───── DATA EXCERPTS

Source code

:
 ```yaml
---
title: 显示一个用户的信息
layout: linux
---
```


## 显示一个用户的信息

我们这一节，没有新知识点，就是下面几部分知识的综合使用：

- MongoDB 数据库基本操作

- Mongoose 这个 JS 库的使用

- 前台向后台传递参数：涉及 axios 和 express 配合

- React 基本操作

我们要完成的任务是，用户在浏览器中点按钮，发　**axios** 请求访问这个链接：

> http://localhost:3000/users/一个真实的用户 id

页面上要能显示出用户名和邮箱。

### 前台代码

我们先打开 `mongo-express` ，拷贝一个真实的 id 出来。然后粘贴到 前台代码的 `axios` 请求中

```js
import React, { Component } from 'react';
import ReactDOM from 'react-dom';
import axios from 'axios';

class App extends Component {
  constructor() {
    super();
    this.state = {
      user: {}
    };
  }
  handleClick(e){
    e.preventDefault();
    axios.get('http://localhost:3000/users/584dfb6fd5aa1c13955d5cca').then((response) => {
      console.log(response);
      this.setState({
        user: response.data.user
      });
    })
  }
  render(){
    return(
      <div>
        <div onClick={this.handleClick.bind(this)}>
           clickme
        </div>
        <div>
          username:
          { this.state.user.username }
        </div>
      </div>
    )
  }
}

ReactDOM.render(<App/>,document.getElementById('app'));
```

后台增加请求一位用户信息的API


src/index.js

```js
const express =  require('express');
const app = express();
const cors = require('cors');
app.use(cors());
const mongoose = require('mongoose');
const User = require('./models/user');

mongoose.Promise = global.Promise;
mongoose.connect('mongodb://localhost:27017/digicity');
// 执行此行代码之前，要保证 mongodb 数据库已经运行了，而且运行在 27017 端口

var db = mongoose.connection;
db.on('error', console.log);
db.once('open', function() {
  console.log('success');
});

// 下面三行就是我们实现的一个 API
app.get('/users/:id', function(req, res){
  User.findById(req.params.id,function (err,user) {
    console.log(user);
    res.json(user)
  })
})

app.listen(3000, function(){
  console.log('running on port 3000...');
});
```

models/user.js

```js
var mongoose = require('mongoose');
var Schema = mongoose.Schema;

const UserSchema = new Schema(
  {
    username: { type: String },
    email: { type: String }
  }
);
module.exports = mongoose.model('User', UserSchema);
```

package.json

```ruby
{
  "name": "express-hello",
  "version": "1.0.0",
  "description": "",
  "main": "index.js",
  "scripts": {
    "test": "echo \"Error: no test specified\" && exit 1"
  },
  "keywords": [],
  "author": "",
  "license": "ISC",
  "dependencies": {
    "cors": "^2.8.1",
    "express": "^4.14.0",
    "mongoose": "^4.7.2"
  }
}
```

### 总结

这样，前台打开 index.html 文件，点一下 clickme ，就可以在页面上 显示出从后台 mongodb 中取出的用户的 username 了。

──────────

ABOUT THIS TASK:
Each line above needs to be output again, exactly as shown.

SOLVED PROBLEM:
Source code

:
 ```yaml
---
title: 显示一个用户的信息
layout: linux
---
```


## 显示一个用户的信息

我们这一节，没有新知识点，就是下面几部分知识的综合使用：

- MongoDB 数据库基本操作

- Mongoose 这个 JS 库的使用

- 前台向后台传递参数：涉及 axios 和 express 配合

- React 基本操作

我们要完成的任务是，用户在浏览器中点按钮，发　**axios** 请求访问这个链接：

> http://localhost:3000/users/一个真实的用户 id

页面上要能显示出用户名和邮箱。

### 前台代码

我们先打开 `mongo-express` ，拷贝一个真实的 id 出来。然后粘贴到 前台代码的 `axios` 请求中

```js
import React, { Component } from 'react';
import ReactDOM from 'react-dom';
import axios from 'axios';

class App extends Component {
  constructor() {
    super();
    this.state = {
      user: {}
    };
  }
  handleClick(e){
    e.preventDefault();
    axios.get('http://localhost:3000/users/584dfb6fd5aa1c13955d5cca').then((response) => {
      console.log(response);
      this.setState({
        user: response.data.user
      });
    })
  }
  render(){
    return(
      <div>
        <div onClick={this.handleClick.bind(this)}>
           clickme
        </div>
        <div>
          username:
          { this.state.user.username }
        </div>
      </div>
    )
  }
}

ReactDOM.render(<App/>,document.getElementById('app'));
```

后台增加请求一位用户信息的API


src/index.js

```js
const express =  require('express');
const app = express();
const cors = require('cors');
app.use(cors());
const mongoose = require('mongoose');
const User = require('./models/user');

mongoose.Promise = global.Promise;
mongoose.connect('mongodb://localhost:27017/digicity');
// 执行此行代码之前，要保证 mongodb 数据库已经运行了，而且运行在 27017 端口

var db = mongoose.connection;
db.on('error', console.log);
db.once('open', function() {
  console.log('success');
});

// 下面三行就是我们实现的一个 API
app.get('/users/:id', function(req, res){
  User.findById(req.params.id,function (err,user) {
    console.log(user);
    res.json(user)
  })
})

app.listen(3000, function(){
  console.log('running on port 3000...');
});
```

models/user.js

```js
var mongoose = require('mongoose');
var Schema = mongoose.Schema;

const UserSchema = new Schema(
  {
    username: { type: String },
    email: { type: String }
  }
);
module.exports = mongoose.model('User', UserSchema);
```

package.json

```ruby
{
  "name": "express-hello",
  "version": "1.0.0",
  "description": "",
  "main": "index.js",
  "scripts": {
    "test": "echo \"Error: no test specified\" && exit 1"
  },
  "keywords": [],
  "author": "",
  "license": "ISC",
  "dependencies": {
    "cors": "^2.8.1",
    "express": "^4.14.0",
    "mongoose": "^4.7.2"
  }
}
```

### 总结

这样，前台打开 index.html 文件，点一下 clickme ，就可以在页面上 显示出从后台 mongodb 中取出的用户的 username 了。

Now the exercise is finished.